What lines of the listing below contain the word "cohortes"? Copy each of them out.

Records >>
▼

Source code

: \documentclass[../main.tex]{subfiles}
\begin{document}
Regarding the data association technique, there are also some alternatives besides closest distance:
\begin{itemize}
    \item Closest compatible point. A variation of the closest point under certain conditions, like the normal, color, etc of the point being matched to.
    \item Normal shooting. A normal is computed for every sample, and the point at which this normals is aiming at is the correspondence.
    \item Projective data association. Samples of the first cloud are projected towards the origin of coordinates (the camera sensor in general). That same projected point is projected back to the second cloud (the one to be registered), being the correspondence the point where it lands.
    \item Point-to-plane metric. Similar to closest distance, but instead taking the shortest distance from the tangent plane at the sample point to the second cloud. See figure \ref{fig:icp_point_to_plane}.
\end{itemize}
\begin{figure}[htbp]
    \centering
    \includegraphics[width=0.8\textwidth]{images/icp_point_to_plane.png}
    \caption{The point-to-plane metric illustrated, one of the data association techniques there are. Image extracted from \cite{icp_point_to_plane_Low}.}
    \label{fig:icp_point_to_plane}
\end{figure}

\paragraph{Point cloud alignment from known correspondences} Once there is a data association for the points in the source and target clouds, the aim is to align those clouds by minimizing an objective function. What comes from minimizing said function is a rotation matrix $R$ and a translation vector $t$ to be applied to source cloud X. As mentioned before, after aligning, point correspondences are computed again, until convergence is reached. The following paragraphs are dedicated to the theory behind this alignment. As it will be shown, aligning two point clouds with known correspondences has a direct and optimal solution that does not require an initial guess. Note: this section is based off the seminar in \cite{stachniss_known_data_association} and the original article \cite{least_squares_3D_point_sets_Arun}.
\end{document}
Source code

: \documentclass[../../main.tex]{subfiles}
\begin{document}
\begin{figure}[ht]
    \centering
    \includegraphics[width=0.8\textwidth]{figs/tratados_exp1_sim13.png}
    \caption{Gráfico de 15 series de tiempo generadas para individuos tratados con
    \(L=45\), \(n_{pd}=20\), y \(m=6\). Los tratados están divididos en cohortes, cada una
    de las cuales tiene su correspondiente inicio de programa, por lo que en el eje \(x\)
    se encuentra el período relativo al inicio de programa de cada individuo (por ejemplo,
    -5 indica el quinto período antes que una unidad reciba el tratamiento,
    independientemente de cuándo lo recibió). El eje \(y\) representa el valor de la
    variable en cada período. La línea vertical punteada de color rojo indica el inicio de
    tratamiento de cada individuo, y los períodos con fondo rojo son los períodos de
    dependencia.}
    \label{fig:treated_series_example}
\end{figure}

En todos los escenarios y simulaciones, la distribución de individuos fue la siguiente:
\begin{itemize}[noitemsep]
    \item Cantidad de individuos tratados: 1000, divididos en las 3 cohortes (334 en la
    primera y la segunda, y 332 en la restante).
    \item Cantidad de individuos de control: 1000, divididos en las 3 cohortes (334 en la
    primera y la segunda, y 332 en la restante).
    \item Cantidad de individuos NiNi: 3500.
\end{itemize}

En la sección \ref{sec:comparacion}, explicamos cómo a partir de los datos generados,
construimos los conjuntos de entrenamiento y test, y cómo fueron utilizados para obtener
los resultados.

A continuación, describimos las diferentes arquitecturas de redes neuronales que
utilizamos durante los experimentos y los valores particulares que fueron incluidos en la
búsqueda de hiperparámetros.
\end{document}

▲

Your response >>
    \(L=45\), \(n_{pd}=20\), y \(m=6\). Los tratados están divididos en cohortes, cada una
    \item Cantidad de individuos tratados: 1000, divididos en las 3 cohortes (334 en la
    \item Cantidad de individuos de control: 1000, divididos en las 3 cohortes (334 en la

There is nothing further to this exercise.